VULKANPARK – natürlich einzigartig…

Der Vulkanpark in der Literatur

Der Vulkanpark in der Literatur

Packende Kampfszenen im Römerbergwerk Meurin

„Im Licht der im Staub blakenden Flammen erkannte ich eine schadhafte Spitzhacke und zwei Meißel. Vor langer Zeit zurück gelassenes Arbeitsgerät. Weiter voran in einer Nische ein Haufen Keramikscherben und ein intakter Wasserkrug. Ob sie den ehemaligen Benutzern des Bergwerks oder den Franken zuzuschreiben waren, konnte ich nicht sagen. “

So berichtet der spätrömische Tribun Marcus Junius Maximus in Michael Kuhns zweitem Teil MARCUS – TRIBUN ROMS der historischen Romanreihe MARCUS – SOLDAT ROMS von seinen Eindrücken im Römerbergwerk Meurin in der Nähe des heutigen Kretz. Auf der Jagd nach dem Todfeind Ulf, stößt Marcus mit seinen Getreuen auf das Bergwerk, in dem sich feindliche fränkische Kräfte zurückgezogen haben. Dort, unter der Erdoberfläche, entbrennt schließlich ein Kampf auf Leben und Tod. In beengten Verhältnissen, gleichsam gefährdet durch Franken und brüchiges Mauerwerk, versuchen Marcus und seine Männer, den in die Enge getriebenen Feind im Bergwerk zu stellen. 

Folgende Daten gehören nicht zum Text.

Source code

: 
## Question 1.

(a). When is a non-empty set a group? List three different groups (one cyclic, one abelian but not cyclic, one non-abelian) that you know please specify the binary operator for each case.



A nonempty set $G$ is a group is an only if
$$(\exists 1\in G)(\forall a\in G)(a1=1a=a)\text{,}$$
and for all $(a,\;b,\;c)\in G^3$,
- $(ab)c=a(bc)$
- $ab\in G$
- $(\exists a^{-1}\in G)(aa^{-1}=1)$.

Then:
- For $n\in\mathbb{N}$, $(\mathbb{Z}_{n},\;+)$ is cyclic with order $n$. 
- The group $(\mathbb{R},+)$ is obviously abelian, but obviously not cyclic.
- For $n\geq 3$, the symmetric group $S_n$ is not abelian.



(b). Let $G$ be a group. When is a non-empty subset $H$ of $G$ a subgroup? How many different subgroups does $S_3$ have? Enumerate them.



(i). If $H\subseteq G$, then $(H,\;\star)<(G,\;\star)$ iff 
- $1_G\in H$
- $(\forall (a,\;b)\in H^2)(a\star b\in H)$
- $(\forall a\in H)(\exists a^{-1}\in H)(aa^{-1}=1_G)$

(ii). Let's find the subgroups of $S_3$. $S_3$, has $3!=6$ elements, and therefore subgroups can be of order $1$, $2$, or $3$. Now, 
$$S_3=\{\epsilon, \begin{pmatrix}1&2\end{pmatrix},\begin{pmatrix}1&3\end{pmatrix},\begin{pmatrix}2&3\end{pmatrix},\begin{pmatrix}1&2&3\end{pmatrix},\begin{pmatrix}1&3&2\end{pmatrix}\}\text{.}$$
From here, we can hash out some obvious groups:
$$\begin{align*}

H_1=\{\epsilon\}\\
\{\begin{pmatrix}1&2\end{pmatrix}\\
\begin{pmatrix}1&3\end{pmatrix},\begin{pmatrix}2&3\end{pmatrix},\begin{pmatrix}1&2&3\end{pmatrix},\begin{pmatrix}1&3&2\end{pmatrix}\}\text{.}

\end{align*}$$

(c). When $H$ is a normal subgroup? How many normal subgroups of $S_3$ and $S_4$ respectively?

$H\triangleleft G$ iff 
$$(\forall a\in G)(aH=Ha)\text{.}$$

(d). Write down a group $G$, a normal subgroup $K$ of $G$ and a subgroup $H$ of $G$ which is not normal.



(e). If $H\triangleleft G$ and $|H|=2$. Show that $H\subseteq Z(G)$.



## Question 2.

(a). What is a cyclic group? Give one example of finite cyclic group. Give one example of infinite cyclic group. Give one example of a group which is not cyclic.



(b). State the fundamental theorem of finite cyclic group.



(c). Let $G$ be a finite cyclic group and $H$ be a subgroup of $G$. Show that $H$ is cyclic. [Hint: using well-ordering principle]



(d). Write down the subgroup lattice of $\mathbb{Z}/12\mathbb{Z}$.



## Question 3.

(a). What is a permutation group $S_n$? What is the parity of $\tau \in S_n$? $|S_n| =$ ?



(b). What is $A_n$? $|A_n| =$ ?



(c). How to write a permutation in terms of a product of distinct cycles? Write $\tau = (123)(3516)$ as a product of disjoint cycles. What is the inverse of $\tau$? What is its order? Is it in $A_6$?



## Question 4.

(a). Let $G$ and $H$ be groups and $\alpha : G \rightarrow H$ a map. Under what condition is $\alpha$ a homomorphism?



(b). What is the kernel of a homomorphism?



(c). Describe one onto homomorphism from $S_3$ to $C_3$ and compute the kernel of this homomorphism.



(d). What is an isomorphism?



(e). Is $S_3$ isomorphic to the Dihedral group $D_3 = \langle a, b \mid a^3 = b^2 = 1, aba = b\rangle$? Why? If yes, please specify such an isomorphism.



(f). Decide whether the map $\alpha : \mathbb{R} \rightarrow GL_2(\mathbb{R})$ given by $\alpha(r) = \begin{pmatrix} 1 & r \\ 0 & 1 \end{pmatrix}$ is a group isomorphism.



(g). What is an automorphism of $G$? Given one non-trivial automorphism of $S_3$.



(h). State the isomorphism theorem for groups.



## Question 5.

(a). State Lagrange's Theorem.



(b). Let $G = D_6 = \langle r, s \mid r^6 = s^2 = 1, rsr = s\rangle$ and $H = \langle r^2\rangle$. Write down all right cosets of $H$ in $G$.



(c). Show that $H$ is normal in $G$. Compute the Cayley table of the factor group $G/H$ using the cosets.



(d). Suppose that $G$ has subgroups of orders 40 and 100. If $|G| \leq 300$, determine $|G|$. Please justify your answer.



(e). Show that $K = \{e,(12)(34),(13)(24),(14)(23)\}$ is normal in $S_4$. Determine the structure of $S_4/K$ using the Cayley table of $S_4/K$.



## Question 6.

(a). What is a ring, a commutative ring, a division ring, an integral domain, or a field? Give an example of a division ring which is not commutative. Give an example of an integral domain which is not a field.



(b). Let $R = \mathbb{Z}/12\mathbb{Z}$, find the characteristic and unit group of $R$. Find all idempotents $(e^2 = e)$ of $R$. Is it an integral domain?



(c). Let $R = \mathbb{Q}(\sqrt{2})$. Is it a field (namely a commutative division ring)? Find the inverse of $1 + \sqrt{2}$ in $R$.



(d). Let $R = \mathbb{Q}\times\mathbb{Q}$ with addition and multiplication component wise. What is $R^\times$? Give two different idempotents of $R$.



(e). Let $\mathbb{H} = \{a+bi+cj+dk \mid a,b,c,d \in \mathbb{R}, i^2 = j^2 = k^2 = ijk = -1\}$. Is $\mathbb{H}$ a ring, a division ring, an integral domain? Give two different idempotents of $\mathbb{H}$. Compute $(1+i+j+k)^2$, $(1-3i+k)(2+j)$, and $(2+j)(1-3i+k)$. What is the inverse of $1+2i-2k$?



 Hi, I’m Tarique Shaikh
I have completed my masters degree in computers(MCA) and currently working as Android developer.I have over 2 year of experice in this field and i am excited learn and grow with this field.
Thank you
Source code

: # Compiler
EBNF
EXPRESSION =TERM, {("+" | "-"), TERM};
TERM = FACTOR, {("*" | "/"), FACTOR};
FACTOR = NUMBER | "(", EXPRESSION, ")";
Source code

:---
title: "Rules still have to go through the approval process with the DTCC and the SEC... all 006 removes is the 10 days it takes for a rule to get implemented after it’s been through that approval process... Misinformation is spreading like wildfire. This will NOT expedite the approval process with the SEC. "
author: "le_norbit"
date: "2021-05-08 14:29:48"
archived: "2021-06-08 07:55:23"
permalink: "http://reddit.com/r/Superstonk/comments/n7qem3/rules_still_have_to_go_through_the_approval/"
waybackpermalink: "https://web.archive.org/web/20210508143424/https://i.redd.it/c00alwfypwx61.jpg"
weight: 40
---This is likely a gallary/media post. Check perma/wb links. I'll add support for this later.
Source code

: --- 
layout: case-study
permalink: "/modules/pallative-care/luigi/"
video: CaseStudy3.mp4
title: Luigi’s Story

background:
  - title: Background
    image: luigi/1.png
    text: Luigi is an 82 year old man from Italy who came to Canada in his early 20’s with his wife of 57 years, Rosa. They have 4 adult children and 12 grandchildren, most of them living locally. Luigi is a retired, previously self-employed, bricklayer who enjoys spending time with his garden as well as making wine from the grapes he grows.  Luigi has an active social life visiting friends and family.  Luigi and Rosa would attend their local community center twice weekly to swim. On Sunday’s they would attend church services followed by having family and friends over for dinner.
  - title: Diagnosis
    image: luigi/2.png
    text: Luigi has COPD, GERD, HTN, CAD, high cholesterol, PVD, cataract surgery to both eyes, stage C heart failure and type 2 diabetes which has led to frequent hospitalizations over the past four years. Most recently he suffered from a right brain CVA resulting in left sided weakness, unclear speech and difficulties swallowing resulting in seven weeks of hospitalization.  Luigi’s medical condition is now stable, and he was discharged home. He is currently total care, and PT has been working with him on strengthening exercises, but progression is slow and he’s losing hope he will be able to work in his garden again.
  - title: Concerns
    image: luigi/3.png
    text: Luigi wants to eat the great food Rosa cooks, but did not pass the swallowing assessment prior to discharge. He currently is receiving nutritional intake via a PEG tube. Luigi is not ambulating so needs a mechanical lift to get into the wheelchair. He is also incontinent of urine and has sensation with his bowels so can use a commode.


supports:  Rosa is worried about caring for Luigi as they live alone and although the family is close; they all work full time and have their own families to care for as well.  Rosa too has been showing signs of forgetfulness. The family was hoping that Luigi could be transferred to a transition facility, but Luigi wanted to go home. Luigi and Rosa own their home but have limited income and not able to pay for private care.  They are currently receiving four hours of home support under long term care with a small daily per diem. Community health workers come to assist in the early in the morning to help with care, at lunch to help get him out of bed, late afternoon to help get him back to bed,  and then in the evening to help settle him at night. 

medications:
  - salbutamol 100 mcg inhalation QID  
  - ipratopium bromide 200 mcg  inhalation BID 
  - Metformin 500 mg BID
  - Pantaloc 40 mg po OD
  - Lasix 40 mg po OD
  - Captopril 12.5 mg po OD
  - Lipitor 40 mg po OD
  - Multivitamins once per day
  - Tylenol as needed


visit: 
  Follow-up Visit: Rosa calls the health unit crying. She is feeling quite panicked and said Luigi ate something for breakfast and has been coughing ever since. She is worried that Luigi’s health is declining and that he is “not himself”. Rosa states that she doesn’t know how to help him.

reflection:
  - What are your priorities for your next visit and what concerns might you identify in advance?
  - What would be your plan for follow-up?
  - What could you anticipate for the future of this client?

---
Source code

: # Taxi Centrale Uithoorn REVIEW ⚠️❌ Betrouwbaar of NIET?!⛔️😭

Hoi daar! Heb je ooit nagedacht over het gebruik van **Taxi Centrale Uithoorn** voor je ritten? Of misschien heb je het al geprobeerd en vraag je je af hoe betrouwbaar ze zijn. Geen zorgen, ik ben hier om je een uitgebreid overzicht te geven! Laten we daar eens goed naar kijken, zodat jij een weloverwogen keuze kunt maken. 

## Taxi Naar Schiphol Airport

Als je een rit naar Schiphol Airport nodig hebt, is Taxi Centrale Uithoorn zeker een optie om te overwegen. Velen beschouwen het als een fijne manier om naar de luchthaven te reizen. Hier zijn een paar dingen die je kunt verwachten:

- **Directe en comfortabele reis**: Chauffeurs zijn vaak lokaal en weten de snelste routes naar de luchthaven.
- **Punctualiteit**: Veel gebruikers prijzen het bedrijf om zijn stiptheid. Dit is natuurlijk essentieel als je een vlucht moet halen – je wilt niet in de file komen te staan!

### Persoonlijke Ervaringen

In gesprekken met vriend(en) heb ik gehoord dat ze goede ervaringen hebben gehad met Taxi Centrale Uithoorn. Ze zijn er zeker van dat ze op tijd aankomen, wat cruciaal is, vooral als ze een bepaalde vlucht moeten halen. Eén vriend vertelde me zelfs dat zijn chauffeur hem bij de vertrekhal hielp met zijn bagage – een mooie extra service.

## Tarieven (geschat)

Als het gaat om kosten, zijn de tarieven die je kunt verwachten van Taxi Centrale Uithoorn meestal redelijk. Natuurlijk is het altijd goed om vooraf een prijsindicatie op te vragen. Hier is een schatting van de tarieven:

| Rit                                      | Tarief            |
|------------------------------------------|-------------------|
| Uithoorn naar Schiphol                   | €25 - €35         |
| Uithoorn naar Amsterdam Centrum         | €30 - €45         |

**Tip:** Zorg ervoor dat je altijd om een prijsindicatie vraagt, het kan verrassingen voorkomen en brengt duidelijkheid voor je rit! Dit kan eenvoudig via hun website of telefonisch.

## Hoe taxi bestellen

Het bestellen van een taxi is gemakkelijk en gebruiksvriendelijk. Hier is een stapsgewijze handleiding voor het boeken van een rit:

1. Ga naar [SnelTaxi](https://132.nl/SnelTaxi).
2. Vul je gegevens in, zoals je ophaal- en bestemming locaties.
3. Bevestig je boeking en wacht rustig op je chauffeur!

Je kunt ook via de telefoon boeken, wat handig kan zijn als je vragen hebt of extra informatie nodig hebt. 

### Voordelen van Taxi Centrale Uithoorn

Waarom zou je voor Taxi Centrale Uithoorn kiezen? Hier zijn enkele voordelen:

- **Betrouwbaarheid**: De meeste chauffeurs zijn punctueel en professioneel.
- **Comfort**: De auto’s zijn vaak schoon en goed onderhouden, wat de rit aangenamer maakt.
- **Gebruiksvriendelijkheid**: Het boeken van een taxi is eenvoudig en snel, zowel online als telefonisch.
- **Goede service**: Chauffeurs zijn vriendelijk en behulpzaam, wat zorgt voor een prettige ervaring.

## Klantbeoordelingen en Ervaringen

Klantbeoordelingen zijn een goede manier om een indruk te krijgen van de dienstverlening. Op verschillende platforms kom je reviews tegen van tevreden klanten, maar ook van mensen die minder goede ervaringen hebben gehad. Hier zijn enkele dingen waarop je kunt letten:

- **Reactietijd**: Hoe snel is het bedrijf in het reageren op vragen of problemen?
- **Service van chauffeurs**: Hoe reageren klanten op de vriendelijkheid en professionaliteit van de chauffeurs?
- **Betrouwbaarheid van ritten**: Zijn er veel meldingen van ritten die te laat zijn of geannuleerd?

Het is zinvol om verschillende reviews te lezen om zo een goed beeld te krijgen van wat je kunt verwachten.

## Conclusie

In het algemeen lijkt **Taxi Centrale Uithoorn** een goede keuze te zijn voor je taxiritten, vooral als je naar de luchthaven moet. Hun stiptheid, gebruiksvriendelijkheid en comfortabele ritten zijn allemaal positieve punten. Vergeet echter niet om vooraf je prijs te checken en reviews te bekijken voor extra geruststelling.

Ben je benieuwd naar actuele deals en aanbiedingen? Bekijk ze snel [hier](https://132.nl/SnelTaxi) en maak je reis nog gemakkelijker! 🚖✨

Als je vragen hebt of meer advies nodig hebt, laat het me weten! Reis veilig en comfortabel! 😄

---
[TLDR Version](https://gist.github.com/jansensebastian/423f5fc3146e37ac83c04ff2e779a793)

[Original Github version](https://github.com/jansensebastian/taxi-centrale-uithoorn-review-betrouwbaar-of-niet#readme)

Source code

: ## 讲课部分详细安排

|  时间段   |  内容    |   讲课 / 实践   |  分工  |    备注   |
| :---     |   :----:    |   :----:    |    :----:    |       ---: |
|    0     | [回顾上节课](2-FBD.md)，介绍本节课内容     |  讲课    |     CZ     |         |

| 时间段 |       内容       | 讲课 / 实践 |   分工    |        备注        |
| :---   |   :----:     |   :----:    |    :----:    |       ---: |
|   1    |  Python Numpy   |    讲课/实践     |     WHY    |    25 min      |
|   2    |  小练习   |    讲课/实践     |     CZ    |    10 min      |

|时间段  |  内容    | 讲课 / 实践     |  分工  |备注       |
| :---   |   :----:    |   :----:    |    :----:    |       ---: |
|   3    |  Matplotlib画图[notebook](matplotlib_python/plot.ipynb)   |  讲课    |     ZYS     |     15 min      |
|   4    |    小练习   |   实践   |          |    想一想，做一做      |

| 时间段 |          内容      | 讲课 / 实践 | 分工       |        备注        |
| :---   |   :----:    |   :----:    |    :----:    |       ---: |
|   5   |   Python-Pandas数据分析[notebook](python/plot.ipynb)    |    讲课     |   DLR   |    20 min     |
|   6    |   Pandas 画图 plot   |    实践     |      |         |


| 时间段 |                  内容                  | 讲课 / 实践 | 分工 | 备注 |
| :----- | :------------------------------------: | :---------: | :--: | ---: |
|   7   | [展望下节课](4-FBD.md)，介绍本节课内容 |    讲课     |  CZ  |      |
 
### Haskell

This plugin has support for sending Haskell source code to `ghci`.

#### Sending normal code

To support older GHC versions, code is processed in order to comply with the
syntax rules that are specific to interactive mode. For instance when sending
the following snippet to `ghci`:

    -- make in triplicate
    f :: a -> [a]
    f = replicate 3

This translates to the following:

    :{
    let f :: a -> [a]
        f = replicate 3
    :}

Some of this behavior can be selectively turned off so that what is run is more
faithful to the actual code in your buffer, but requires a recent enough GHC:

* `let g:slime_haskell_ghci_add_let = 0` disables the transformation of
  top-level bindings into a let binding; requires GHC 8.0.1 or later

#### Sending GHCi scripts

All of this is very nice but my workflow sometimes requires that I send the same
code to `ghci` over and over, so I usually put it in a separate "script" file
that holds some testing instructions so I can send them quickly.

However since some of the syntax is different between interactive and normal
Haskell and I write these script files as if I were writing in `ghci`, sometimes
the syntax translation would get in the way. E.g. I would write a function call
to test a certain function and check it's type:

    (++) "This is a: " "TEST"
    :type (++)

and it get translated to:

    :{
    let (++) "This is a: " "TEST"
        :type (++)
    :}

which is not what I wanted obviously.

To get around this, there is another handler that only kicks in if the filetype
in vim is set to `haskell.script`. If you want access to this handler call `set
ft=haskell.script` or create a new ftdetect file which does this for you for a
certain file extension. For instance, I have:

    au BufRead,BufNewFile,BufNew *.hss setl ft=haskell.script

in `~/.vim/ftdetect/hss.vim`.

„Die Decke des Ganges hing so tief, dass wir einige Male den Kopf einziehen mussten. Kein Ort, um mit Speeren oder der Spatha zu kämpfen. Die Sax, der Dolch oder der kurze Mattiobarbulus waren die Waffen, die man hier unten gezielt führen konnte. Wir waren unsere Fackeln um die Biegung und gingen in die Knie, um ein möglichst kleines Ziel zu bieten. Wieder nichts. Der Feind schien sich weit ins Innere zurückgezogen zu haben.“

Der Kampf im Römerbergwerk Meurin ist nur eine von vielen spannenden Episoden aus der Geschichte des römischen Offiziers Marcus Junius Maximus. In drei Teilen (MARCUS – SOLDAT ROMS, MARCUS – TRIBUN ROMS sowie MARCUS – MAXIMUS ALAMANNICUS), der im vierten Jahrhundert nach Christus spielenden Reihe, wird Marcus in die Wirren und Umbrüchen dieser Zeit zwischen den Zeiten verwickelt. Anschaulich und mit höchster historischer Genauigkeit beschreibt Michael Kuhn, Historiker und Politikwissenschaftler, die unruhige Epoche der Spätantike, lässt den Leser hautnah daran teilhaben. Die Reise des Protagonisten führt ihn dabei an historische und teilweise noch heute zu besichtigende Schauplätze unter anderem in Köln, Aachen, Trier, Mainz oder in der Eifel.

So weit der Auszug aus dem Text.